» **To do**
Each record should be given again exactly, and any picture in it left out.

Input material Start Marker

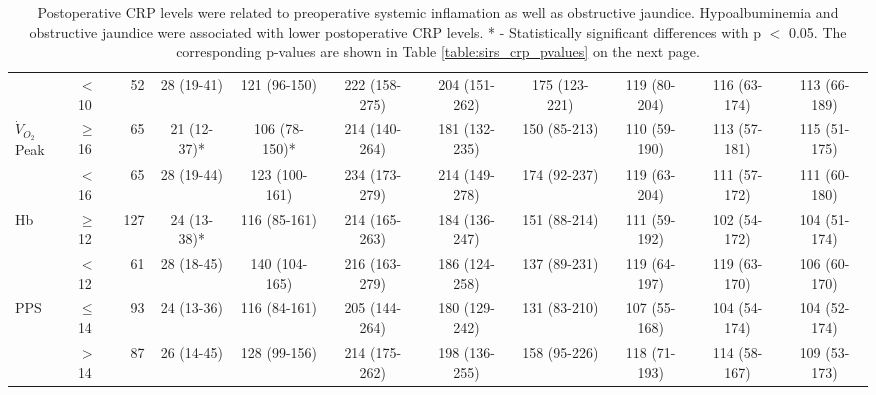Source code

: \begin{sidewaystable}[p]
\begin{tabular}{|llr | cccccccc|}
		                    & $<$10    &  52 & 28 (19-41)  & 121 (96-150)  & 222 (158-275)  & 204 (151-262)  & 175 (123-221)  & 119 (80-204)  & 116 (63-174)  & 113 (66-189)  \\
		$\dot{V}_{O_2}$Peak & $\geq$16 &  65 & 21 (12-37)* & 106 (78-150)* & 214 (140-264)  & 181 (132-235)  &  150 (85-213)  & 110 (59-190)  & 113 (57-181)  & 115 (51-175)  \\
		                    & $<$16    &  65 & 28 (19-44)  & 123 (100-161) & 234 (173-279)  & 214 (149-278)  &  174 (92-237)  & 119 (63-204)  & 111 (57-172)  & 111 (60-180)  \\
		Hb                  & $\geq$12 & 127 & 24 (13-38)* & 116 (85-161)  & 214 (165-263)  & 184 (136-247)  &  151 (88-214)  & 111 (59-192)  & 102 (54-172)  & 104 (51-174)  \\
		                    & $<$12    &  61 & 28 (18-45)  & 140 (104-165) & 216 (163-279)  & 186 (124-258)  &  137 (89-231)  & 119 (64-197)  & 119 (63-170)  & 106 (60-170)  \\
		PPS                 & $\leq$14 &  93 & 24 (13-36)  & 116 (84-161)  & 205 (144-264)  & 180 (129-242)  &  131 (83-210)  & 107 (55-168)  & 104 (54-174)  & 104 (52-174)  \\
		                    & $>$14    &  87 & 26 (14-45)  & 128 (99-156)  & 214 (175-262)  & 198 (136-255)  &  158 (95-226)  & 118 (71-193)  & 114 (58-167)  & 109 (53-173)  \\ \hline
	\end{tabular}
	\caption*{Postoperative CRP levels were related to preoperative systemic inflamation as well as obstructive jaundice. 
	Hypoalbuminemia and obstructive jaundice were associated with lower postoperative CRP levels. 
	* - Statistically significant differences with p $<$ 0.05. The corresponding p-values are shown in Table \ref{table:sirs_crp_pvalues} on the next page.}
\end{sidewaystable}































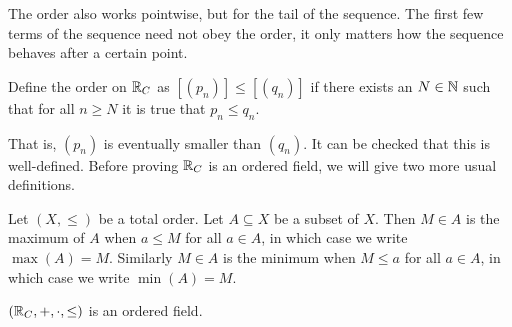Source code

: \documentclass[../main.tex]{subfiles}
\begin{document}
The order also works pointwise, but for the tail of the sequence. The first few terms of the sequence need not obey the order, it only matters how the sequence behaves after a certain point.
\begin{definition}\label{dfn:the_real_numbers:cantor_order}
    Define the order on $\mathbb{R}_C$ as $[(p_n)]\leq[(q_n)]$ if there exists an $N\in\mathbb{N}$ such that for all $n\geq N$ it is true that $p_n\leq q_n$.
\end{definition}
That is, $(p_n)$ is eventually smaller than $(q_n)$. It can be checked that this is well-defined. Before proving $\mathbb{R}_C$ is an ordered field, we will give two more usual definitions.
\begin{definition}
    Let $(X,\leq)$ be a total order. Let $A\subseteq X$ be a subset of $X$. Then $M\in A$ is the maximum of $A$ when $a\leq M$ for all $a\in A$, in which case we write $\max(A)=M$. Similarly $M\in A$ is the minimum when $M\leq a$ for all $a\in A$, in which case we write $\min(A)=M$.
\end{definition}
\begin{proposition}\label{prp:the_real_numbers:cantor_ordered_field_real_numbers}
    $(\mathbb{R}_C,+,\cdot,\leq)$ is an ordered field.
\end{proposition}
\end{document}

Input material End Marker

» **Your response**
Source code

: \begin{sidewaystable}[p]
\begin{tabular}{|llr | cccccccc|}
		                    & $<$10    &  52 & 28 (19-41)  & 121 (96-150)  & 222 (158-275)  & 204 (151-262)  & 175 (123-221)  & 119 (80-204)  & 116 (63-174)  & 113 (66-189)  \\
		$\dot{V}_{O_2}$Peak & $\geq$16 &  65 & 21 (12-37)* & 106 (78-150)* & 214 (140-264)  & 181 (132-235)  &  150 (85-213)  & 110 (59-190)  & 113 (57-181)  & 115 (51-175)  \\
		                    & $<$16    &  65 & 28 (19-44)  & 123 (100-161) & 234 (173-279)  & 214 (149-278)  &  174 (92-237)  & 119 (63-204)  & 111 (57-172)  & 111 (60-180)  \\
		Hb                  & $\geq$12 & 127 & 24 (13-38)* & 116 (85-161)  & 214 (165-263)  & 184 (136-247)  &  151 (88-214)  & 111 (59-192)  & 102 (54-172)  & 104 (51-174)  \\
		                    & $<$12    &  61 & 28 (18-45)  & 140 (104-165) & 216 (163-279)  & 186 (124-258)  &  137 (89-231)  & 119 (64-197)  & 119 (63-170)  & 106 (60-170)  \\
		PPS                 & $\leq$14 &  93 & 24 (13-36)  & 116 (84-161)  & 205 (144-264)  & 180 (129-242)  &  131 (83-210)  & 107 (55-168)  & 104 (54-174)  & 104 (52-174)  \\
		                    & $>$14    &  87 & 26 (14-45)  & 128 (99-156)  & 214 (175-262)  & 198 (136-255)  &  158 (95-226)  & 118 (71-193)  & 114 (58-167)  & 109 (53-173)  \\ \hline
	\end{tabular}
	\caption*{Postoperative CRP levels were related to preoperative systemic inflamation as well as obstructive jaundice. 
	Hypoalbuminemia and obstructive jaundice were associated with lower postoperative CRP levels. 
	* - Statistically significant differences with p $<$ 0.05. The corresponding p-values are shown in Table \ref{table:sirs_crp_pvalues} on the next page.}
\end{sidewaystable}































Source code

: \documentclass[../main.tex]{subfiles}
\begin{document}
The order also works pointwise, but for the tail of the sequence. The first few terms of the sequence need not obey the order, it only matters how the sequence behaves after a certain point.
\begin{definition}\label{dfn:the_real_numbers:cantor_order}
    Define the order on $\mathbb{R}_C$ as $[(p_n)]\leq[(q_n)]$ if there exists an $N\in\mathbb{N}$ such that for all $n\geq N$ it is true that $p_n\leq q_n$.
\end{definition}
That is, $(p_n)$ is eventually smaller than $(q_n)$. It can be checked that this is well-defined. Before proving $\mathbb{R}_C$ is an ordered field, we will give two more usual definitions.
\begin{definition}
    Let $(X,\leq)$ be a total order. Let $A\subseteq X$ be a subset of $X$. Then $M\in A$ is the maximum of $A$ when $a\leq M$ for all $a\in A$, in which case we write $\max(A)=M$. Similarly $M\in A$ is the minimum when $M\leq a$ for all $a\in A$, in which case we write $\min(A)=M$.
\end{definition}
\begin{proposition}\label{prp:the_real_numbers:cantor_ordered_field_real_numbers}
    $(\mathbb{R}_C,+,\cdot,\leq)$ is an ordered field.
\end{proposition}
\end{document}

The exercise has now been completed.